Now that I have set the stage, let’s talk about what it looks like to combine Operations and Security to give you that buzz word called SecOps. With the ability of your company to scale to infinite endpoints and resources, you can’t look at security as just something you have get done. It cannot be an afterthought. If it is, this is how you can wind up getting hacked and paying 600k like Riviera Beach, Florida. SecOps is basically bringing in security in the beginning of a cycle and during every state of the planning and development. It is a management methodology that you implement across your entire business. This is where we introduce DevOps. DevOps is the ability to provide infrastructure as code. Instead of operations having to manually build infrastructure, they work with developers to help build infrastructure via code. For example, imagine you are a developer and you have to develop a new product, but before you can develop the product, you need specific hardware and software. This could take you weeks to get up and running and requires a ticket and someone in operations to help you. Weeks could go by before you are actually in position to test your code. With DevOps, you can automate this process and simply request via code operating systems and software to test your code in minutes.?

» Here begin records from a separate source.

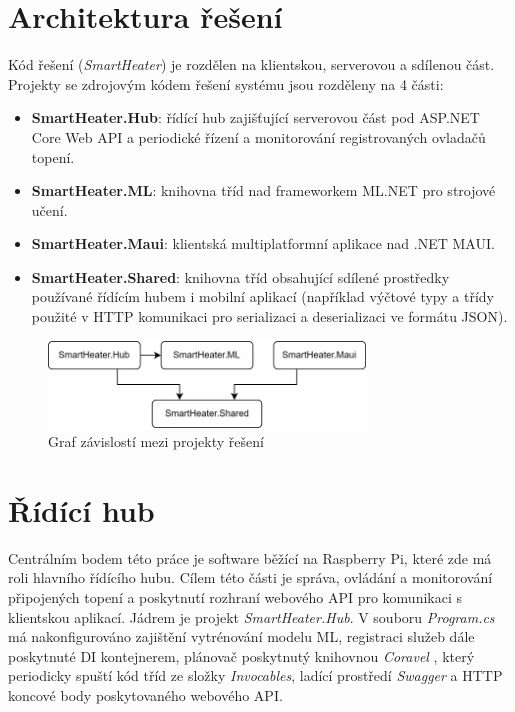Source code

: \section{Architektura řešení}
Kód řešení ({\it SmartHeater}) je rozdělen na klientskou, serverovou a sdílenou část. Projekty se zdrojovým kódem řešení systému jsou rozděleny na 4 části:
\begin{itemize}
    \item \textbf{SmartHeater.Hub}: řídící hub zajišťující serverovou část pod ASP.NET Core Web API a periodické řízení a monitorování registrovaných ovladačů topení.
    \item \textbf{SmartHeater.ML}: knihovna tříd nad frameworkem ML.NET pro strojové učení.
    \item \textbf{SmartHeater.Maui}: klientská multiplatformní aplikace nad .NET MAUI.
    \item \textbf{SmartHeater.Shared}: knihovna tříd obsahující sdílené prostředky používané řídícím hubem i mobilní aplikací (například výčtové typy a třídy použité v HTTP komunikaci pro serializaci a deserializaci ve formátu JSON).
\end{itemize}

\begin{figure}[hbt]
\centering
\includegraphics[width=0.75\textwidth]{obrazky-figures/smartheater-architecture.png}
\caption{Graf závislostí mezi projekty řešení}
\end{figure}

\pagebreak

\section{Řídící hub}
Centrálním bodem této práce je software běžící na Raspberry Pi, které zde má roli hlavního řídícího hubu. Cílem této části je správa, ovládání a monitorování připojených topení a poskytnutí rozhraní webového API pro komunikaci s klientskou aplikací. Jádrem je projekt {\it SmartHeater.Hub}. V souboru {\it Program.cs} má nakonfigurováno zajištění vytrénování modelu ML, registraci služeb dále poskytnuté DI kontejnerem, plánovač poskytnutý knihovnou {\it Coravel} \cite{coravel}, který periodicky spuští kód tříd ze složky {\it Invocables}, ladící prostředí {\it Swagger} a HTTP koncové body poskytovaného webového API.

So, at this point, we learned about SecOps and DevOps. Let’s now look at DevSecOps and why it is so powerful. By 2024, cybercrime will cost about 8 trillion a year. With an ever-increasing amount of ways to connect to your network, you must be able to secure and mitigate this risk quickly. Marriott and Equifax were breached in the last year. Data breaches are costing millions and manual intervention is not the answer.?Because of these breaches, companies are investing millions of dollars into cybersecurity. Part of that investment is learning how to leverage DevSecOps.DevSecOps allows a company to quickly identify security issues early in the development process rather than after the product is released. This is very beneficial to preventing a breach since security flaws can be patched prior to a release. Basically, you have developers who are checking in code daily and automated tests are being run to make sure this code works on the product being delivered. The problem here is nobody is looking at security and that is where DevSecOps shines. You now have an avenue to automate running security checks prior to any deployment of software. Developers check-in code, smoke and integration tests pass and then a slew of additional security test are run and if they pass, this code can deploy to production. If they fail, the code is sent back to the developer to fix. In this scenario, you do not have to worry about software being deployed with back door security flaws that can be used by cyber criminals.?

Implementing DevSecOps will reduce your cost by finding these flaws early in the development cycle. In addition, it will keep your brand clean by avoiding bad press or data breaches. It ensures an automated way of reviewing your code and empowers developers to use secure design patterns and principles. This is very important. You are teaching your developers not only to write great code, but also to consider security in their code which in turn reduces costs and increases value. Additionally, you are regularly tearing down infrastructure and rebuilding it in an automated fashion. For example, you check-in code to build your product and security tests are run and everything passed. You deploy and then uncover a security flaw. You quickly check-in code that patches the flaw and you run all tests and redeploy. Because you are leveraging DevSecOps, you can quickly redeploy with zero manual intervention.?

Implementing an agile change can take time. Your first steps are to first break down silos between Operation, Security and Development. Once this is complete, you can begin to institute change by combining Operations and Security. This can be manual to begin with until you have a cohesive roadmap. Once complete, you pull development into the fold and begin to work through how to produce infrastructure as code that includes security. Over time, you should be able to easily build and tear down your entire product in code. This will allow you to react and mitigate any risk. It will not matter where the risk lives because you can quickly add a test case and a fix to your code and run tests. If they pass, you redeploy your code and lock down that risk immediately. As more security issues arise, simply rinse and repeat.